→ Your objective: Your answer is one number, how many lines in the entries include "gemma".

__________________________________________________

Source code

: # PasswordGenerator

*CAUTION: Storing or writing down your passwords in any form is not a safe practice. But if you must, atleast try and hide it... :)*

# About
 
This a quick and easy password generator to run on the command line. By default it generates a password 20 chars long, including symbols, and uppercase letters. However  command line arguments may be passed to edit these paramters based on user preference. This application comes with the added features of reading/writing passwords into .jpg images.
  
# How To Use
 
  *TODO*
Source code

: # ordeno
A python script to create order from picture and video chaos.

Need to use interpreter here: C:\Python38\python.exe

__________________________________________________

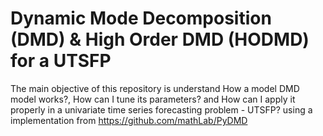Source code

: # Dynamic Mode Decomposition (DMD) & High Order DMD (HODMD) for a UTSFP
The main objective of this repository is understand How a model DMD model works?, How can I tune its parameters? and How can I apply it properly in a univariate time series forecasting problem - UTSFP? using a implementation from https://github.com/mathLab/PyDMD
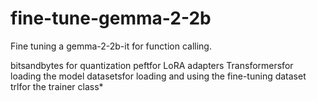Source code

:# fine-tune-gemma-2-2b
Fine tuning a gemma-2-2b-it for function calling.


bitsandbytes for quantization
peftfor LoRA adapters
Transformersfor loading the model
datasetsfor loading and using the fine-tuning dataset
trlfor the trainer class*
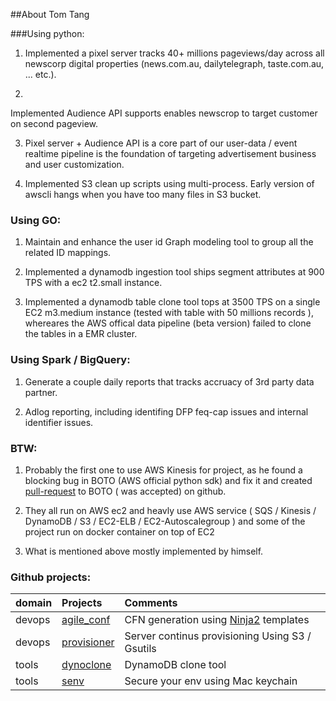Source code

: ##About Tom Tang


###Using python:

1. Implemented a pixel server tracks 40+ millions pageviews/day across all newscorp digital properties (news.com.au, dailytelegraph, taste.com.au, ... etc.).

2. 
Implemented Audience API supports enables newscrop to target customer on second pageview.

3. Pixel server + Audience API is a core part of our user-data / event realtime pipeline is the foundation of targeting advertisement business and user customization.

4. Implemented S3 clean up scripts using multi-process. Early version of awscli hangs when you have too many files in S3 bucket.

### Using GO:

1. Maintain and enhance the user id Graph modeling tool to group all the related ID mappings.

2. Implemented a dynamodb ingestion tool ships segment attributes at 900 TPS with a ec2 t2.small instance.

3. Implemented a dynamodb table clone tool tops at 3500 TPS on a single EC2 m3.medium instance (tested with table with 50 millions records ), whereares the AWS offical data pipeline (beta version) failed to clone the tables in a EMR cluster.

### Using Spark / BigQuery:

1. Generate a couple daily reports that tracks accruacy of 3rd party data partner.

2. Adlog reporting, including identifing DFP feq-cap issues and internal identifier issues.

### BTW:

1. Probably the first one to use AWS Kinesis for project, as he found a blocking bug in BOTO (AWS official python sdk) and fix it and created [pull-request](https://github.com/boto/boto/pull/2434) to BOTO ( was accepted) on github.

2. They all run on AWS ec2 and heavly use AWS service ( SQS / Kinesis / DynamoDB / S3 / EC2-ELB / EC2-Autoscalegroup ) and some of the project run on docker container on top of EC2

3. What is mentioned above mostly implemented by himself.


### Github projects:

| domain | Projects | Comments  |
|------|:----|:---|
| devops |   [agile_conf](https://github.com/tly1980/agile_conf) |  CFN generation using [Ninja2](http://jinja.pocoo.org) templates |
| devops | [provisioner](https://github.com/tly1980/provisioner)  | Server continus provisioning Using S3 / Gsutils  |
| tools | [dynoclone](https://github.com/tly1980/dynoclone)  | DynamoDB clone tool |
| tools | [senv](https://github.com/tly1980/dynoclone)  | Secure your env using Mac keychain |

__________________________________________________

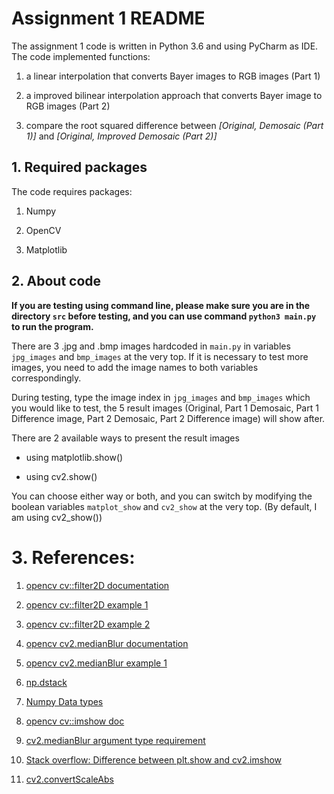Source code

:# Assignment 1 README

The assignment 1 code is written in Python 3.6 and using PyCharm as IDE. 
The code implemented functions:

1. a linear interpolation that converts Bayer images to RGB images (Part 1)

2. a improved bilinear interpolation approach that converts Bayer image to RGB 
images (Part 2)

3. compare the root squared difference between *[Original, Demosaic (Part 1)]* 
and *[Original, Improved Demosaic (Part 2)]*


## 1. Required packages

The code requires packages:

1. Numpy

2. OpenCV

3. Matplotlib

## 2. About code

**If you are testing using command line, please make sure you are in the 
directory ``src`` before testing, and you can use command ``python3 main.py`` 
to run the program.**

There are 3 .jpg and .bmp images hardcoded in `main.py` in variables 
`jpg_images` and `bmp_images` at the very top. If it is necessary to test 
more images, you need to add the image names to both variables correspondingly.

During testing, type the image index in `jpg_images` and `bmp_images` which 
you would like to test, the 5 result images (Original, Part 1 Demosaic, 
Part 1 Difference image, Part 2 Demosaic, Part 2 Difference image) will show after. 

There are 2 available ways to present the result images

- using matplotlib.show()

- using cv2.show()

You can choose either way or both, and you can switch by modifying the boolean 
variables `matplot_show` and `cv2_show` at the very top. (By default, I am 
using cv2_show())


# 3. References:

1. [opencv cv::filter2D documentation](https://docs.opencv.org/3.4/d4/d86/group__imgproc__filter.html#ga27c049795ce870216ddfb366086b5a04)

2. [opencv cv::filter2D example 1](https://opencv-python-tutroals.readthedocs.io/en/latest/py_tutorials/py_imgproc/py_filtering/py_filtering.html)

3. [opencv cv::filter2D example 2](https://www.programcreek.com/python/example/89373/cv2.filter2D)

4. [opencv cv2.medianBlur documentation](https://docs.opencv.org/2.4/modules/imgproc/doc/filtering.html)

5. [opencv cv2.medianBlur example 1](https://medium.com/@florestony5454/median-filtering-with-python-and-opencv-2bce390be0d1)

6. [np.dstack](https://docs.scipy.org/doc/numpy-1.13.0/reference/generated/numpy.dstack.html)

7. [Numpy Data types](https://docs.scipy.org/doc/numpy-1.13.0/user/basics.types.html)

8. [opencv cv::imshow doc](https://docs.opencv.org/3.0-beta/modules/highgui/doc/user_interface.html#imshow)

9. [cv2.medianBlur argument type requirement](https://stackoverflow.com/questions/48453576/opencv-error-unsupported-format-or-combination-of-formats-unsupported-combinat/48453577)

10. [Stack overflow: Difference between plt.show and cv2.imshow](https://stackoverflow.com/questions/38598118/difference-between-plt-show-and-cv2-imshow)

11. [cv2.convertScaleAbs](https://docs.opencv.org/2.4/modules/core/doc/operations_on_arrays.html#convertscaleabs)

__________________________________________________

→ Task output: 2